Wright does anticipate some regulatory intervention.
“Repeated disruptions will draw tougher scrutiny from regulators given DORA, NIS2, and the UK’s emerging operational resilience regimes,” he says. Also, authorities will investigate the concentration in cloud and edge services, along with whether convenience has been allowed to outrun control.
Cloudflare Internet Outage Deepening Anxieties
The incident brought up additional concerns for institutions in financial services that are deploying layered controls through zero trust Cloudflare frameworks, heavily reliant on continuous cloud availability.
The outage also reignited concerns about shared dependencies, especially in environments designed around AWS and Cloudflare, where the failure of one frequently imposes unforeseen pressure on the other.
“While the immediate cause may vary, the widespread impact underscores a critical, systemic vulnerability: reliance on outdated or brittle systems that cannot meet modern demand,” according to Co-founder of Silverflow, Robert Kraal.
The failure of Cloudflare API shield, which was used by developers handling high volume interfaces, also amplified delays and slowed transaction flows.
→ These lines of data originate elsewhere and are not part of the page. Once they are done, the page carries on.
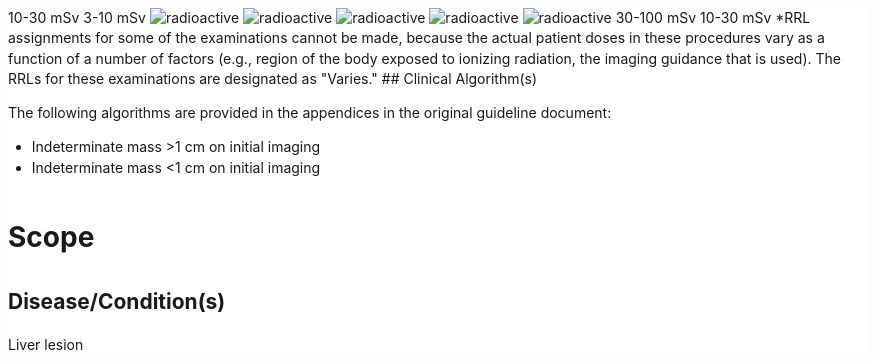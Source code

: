    </td>
   <td class="Center" valign="top">
    10-30 mSv
   </td>
   <td class="Center" valign="top">
    3-10 mSv
   </td>
  </tr>
  <tr>
   <td class="Center" valign="top">
    <img alt="radioactive" src="http://guideline.gov/images/image_radioactive.gif "/>
    <img alt="radioactive" src="http://guideline.gov/images/image_radioactive.gif "/>
    <img alt="radioactive" src="http://guideline.gov/images/image_radioactive.gif "/>
    <img alt="radioactive" src="http://guideline.gov/images/image_radioactive.gif "/>
    <img alt="radioactive" src="http://guideline.gov/images/image_radioactive.gif "/>
   </td>
   <td class="Center" valign="top">
    30-100 mSv
   </td>
   <td class="Center" valign="top">
    10-30 mSv
   </td>
  </tr>
  <tr>
   <td colspan="3" valign="top">
    *RRL assignments for some of the examinations cannot be made, because the actual patient doses in these procedures vary as a function of a number of factors (e.g., region of the body exposed to ionizing radiation, the imaging guidance that is used). The RRLs for these examinations are designated as "Varies."
   </td>
  </tr>
 </tbody>
</table>## Clinical Algorithm(s)



The following algorithms are provided in the appendices in the original guideline document:

  * Indeterminate mass >1 cm on initial imaging 
  * Indeterminate mass <1 cm on initial imaging 



# Scope

## Disease/Condition(s)



Liver lesion
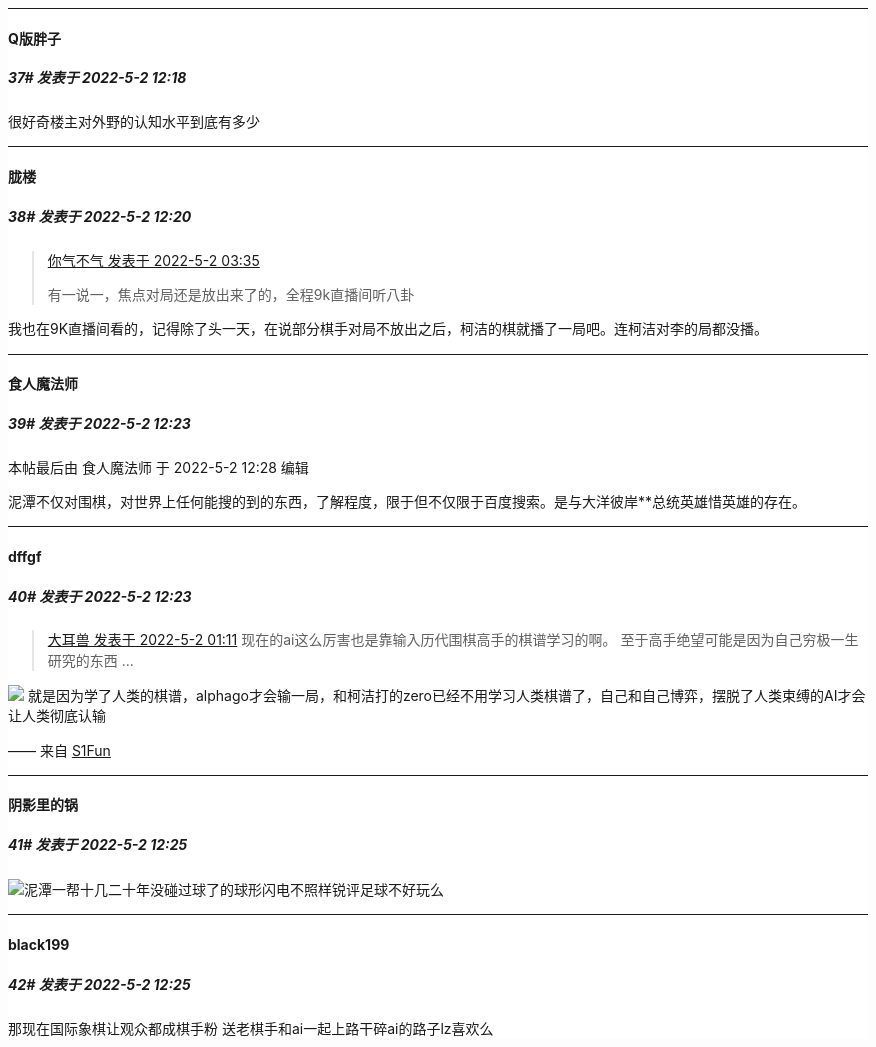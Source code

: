 *****

####  Q版胖子  
##### 37#       发表于 2022-5-2 12:18

很好奇楼主对外野的认知水平到底有多少

*****

####  胧楼  
##### 38#       发表于 2022-5-2 12:20

<blockquote><a href="httphttps://bbs.saraba1st.com/2b/forum.php?mod=redirect&amp;goto=findpost&amp;pid=55664682&amp;ptid=2067418" target="_blank">你气不气 发表于 2022-5-2 03:35</a>

有一说一，焦点对局还是放出来了的，全程9k直播间听八卦</blockquote>
我也在9K直播间看的，记得除了头一天，在说部分棋手对局不放出之后，柯洁的棋就播了一局吧。连柯洁对李的局都没播。

*****

####  食人魔法师  
##### 39#       发表于 2022-5-2 12:23

 本帖最后由 食人魔法师 于 2022-5-2 12:28 编辑 

泥潭不仅对围棋，对世界上任何能搜的到的东西，了解程度，限于但不仅限于百度搜索。是与大洋彼岸**总统英雄惜英雄的存在。

*****

####  dffgf  
##### 40#       发表于 2022-5-2 12:23

<blockquote><a href="httphttps://bbs.saraba1st.com/2b/forum.php?mod=redirect&amp;goto=findpost&amp;pid=55663943&amp;ptid=2067418" target="_blank">大耳兽 发表于 2022-5-2 01:11</a>
现在的ai这么厉害也是靠输入历代围棋高手的棋谱学习的啊。
至于高手绝望可能是因为自己穷极一生研究的东西 ...</blockquote>
<img src="https://static.saraba1st.com/image/smiley/face2017/001.png" referrerpolicy="no-referrer"> 就是因为学了人类的棋谱，alphago才会输一局，和柯洁打的zero已经不用学习人类棋谱了，自己和自己博弈，摆脱了人类束缚的AI才会让人类彻底认输

—— 来自 [S1Fun](https://s1fun.koalcat.com)

*****

####  阴影里的锅  
##### 41#       发表于 2022-5-2 12:25

<img src="https://static.saraba1st.com/image/smiley/face2017/065.png" referrerpolicy="no-referrer">泥潭一帮十几二十年没碰过球了的球形闪电不照样锐评足球不好玩么

*****

####  black199  
##### 42#       发表于 2022-5-2 12:25

那现在国际象棋让观众都成棋手粉 送老棋手和ai一起上路干碎ai的路子lz喜欢么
Some users attempting to reconnect were met with a Cloudflare challenge, adding extra steps in accessing basic services.
Moreover, automated systems across multiple platforms marked repeated access failures as blocked by Cloudflare protection, adding confusion during the initial moments of the outage. The concentration risk is not limited to a single provider. Systems relying on combined architectures such as Cloudflare and AWS integrations were once again reminded that redundancy is only as strong as the weakest layer.
For Kraal, frames Cloudflare not working as ongoing warnings. Each disruption reflects a “deep-seated systemic technology debt,” with the consequences reaching far beyond downtime.
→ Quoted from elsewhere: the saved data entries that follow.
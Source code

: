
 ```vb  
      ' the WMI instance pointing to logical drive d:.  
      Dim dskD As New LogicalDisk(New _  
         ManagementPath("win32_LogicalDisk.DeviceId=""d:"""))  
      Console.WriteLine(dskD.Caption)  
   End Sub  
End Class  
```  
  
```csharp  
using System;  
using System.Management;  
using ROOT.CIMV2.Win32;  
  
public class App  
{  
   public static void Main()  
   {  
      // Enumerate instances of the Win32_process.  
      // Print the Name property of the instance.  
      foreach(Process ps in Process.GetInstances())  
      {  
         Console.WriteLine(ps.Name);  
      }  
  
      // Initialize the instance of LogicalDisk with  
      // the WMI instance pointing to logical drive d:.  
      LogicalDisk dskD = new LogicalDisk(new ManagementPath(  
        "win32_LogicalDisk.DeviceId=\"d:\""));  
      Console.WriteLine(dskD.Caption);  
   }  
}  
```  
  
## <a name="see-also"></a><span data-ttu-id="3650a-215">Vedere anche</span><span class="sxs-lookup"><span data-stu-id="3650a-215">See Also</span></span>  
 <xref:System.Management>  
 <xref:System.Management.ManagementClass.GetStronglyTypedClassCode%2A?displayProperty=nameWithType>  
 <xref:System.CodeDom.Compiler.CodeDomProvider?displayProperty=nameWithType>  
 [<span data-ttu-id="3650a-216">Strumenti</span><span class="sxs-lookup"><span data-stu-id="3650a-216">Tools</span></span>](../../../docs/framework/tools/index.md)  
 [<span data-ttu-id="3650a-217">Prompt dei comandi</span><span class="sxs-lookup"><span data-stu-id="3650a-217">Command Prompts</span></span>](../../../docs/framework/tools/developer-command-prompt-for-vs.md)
“When vital services are interrupted, the cost goes well beyond an IT issue; it affects business operations, market confidence, and the fundamental trust users place in the digital ecosystem,” Kraal alerts.
At the peak of the outage, some operations teams triggered internal notices labeled attention required Cloudflare to act on service validation checks, underlining how fast the problem escalated across environments.
The day after, the scale of the Cloudflare internet outage became clear: a single update from one provider had slowed up essential services worldwide.
Kraal warns that unless the core is rebuilt to be flexible, scalable, and real-time, the pattern of Cloudflare not working will continue. And as users around the world refresh screens only to see outage repeated across dashboards, the message is much deeper to ignore.
Without serious investment, issues like this will continue to be a recurring hazard. Or, as Kraal puts it: “outages will remain a costly threat to stability and trust.”